Eric Red wrote two of the best horror films of the 1980s – The Hitcher (1986) and Near Dark (1987). Since then, Red progressed to become a sporadic director of his own material with the kidnap thriller Cohen and Tate (1989), the horror film Body Parts (1991), the thriller Undertow (1996), Bad Moon, the ghost story 100 Feet (2008) and the killer dog film Night of the Wild (2015). None of Eric Red’s directorial efforts are bad films by any means – in particular, Cohen and Tate is a well worthwhile road movie thriller. However, the relative failure of any of these to set the movie-making world alight leaves one with the increasing suspicion that the successes of The Hitcher and Near Dark belonged more to the bravura style that their respective directors brought to the projects.

Bad Moon is a werewolf film. Eric Red offers an amusing spin on the theme – that of the werewolf and the dog of the household squaring off in a dispute over whose territory the place is. Red conducts everything quite competently in the director’s seat – he even manages to get a performance of sorts out of the usually wooden Michael Paré. However, in many other aspects, Bad Moon disappoints and leaves you wondering how much more it could have been. Part of the problem here is the film’s length – a surprisingly short 80 minutes that leaves it feeling dramatically slight. Red has barely set up the situation when he seems to cursorily jump to the climactic showdown. One cannot help but think amiddle act would have filled the film out to a far more dramatically satisfying whole.

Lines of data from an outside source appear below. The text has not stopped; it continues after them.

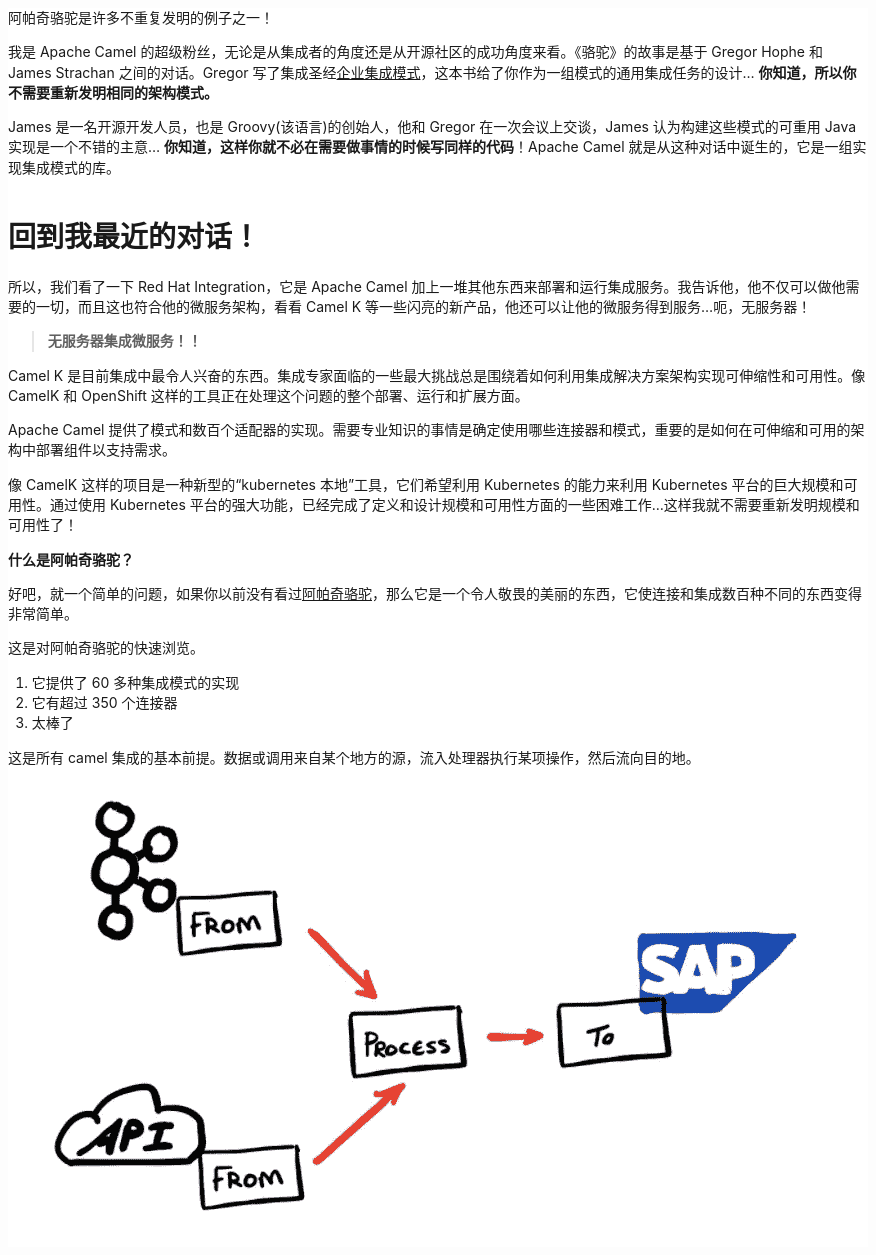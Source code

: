 阿帕奇骆驼是许多不重复发明的例子之一！

我是 Apache Camel 的超级粉丝，无论是从集成者的角度还是从开源社区的成功角度来看。《骆驼》的故事是基于 Gregor Hophe 和 James Strachan 之间的对话。Gregor 写了集成圣经[企业集成模式](https://www.enterpriseintegrationpatterns.com/gregor.html)，这本书给了你作为一组模式的通用集成任务的设计… **你知道，所以你不需要重新发明相同的架构模式。**

James 是一名开源开发人员，也是 Groovy(该语言)的创始人，他和 Gregor 在一次会议上交谈，James 认为构建这些模式的可重用 Java 实现是一个不错的主意… **你知道，这样你就不必在需要做事情的时候写同样的代码**！Apache Camel 就是从这种对话中诞生的，它是一组实现集成模式的库。

# **回到我最近的对话！**

所以，我们看了一下 Red Hat Integration，它是 Apache Camel 加上一堆其他东西来部署和运行集成服务。我告诉他，他不仅可以做他需要的一切，而且这也符合他的微服务架构，看看 Camel K 等一些闪亮的新产品，他还可以让他的微服务得到服务…呃，无服务器！

> **无服务器集成微服务！！**

Camel K 是目前集成中最令人兴奋的东西。集成专家面临的一些最大挑战总是围绕着如何利用集成解决方案架构实现可伸缩性和可用性。像 CamelK 和 OpenShift 这样的工具正在处理这个问题的整个部署、运行和扩展方面。

Apache Camel 提供了模式和数百个适配器的实现。需要专业知识的事情是确定使用哪些连接器和模式，重要的是如何在可伸缩和可用的架构中部署组件以支持需求。

像 CamelK 这样的项目是一种新型的“kubernetes 本地”工具，它们希望利用 Kubernetes 的能力来利用 Kubernetes 平台的巨大规模和可用性。通过使用 Kubernetes 平台的强大功能，已经完成了定义和设计规模和可用性方面的一些困难工作…这样我就不需要重新发明规模和可用性了！

**什么是阿帕奇骆驼？**

好吧，就一个简单的问题，如果你以前没有看过[阿帕奇骆驼](https://camel.apache.org/)，那么它是一个令人敬畏的美丽的东西，它使连接和集成数百种不同的东西变得非常简单。

这是对阿帕奇骆驼的快速浏览。

1.  它提供了 60 多种集成模式的实现
2.  它有超过 350 个连接器
3.  太棒了

这是所有 camel 集成的基本前提。数据或调用来自某个地方的源，流入处理器执行某项操作，然后流向目的地。

![](img/324ff20327456f2a874af542aaf492ea.png)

The most disappointing aspect of Bad Moon are the werewolf effects. It is not that there is anything wrong with them – they are technically impeccable and have an impressive fluidity of movement. However, the end effect is thoroughly unconvincing – the werewolf looks like one of those plastic Classic Creature kitset models. Any effectiveness is considerably undercut by the transformation scenes, which resort to cheap and unconvincing morphing effects. For all the innovation in digital effects technology that Terminator 2: Judgment Day (1991) introduced with the morph in the early 1990s, there have been a bare handful of films that have justifiably used it – organic shapes simply do not transform with the fluidity of a morph. For a time and until its supplantation by full-blooded CGI effects, the morph supplanted more costly air-bladder transformation effects. Despite such, classic physical makeup effects films like The Howling (1980), An American Werewolf in London (1981), The Thing (1982) and Fright Night (1985) still retain an infinitely greater edge over the eminently forgettable digital effects transformations in films like Bad Moon and From Dusk Till Dawn (1996).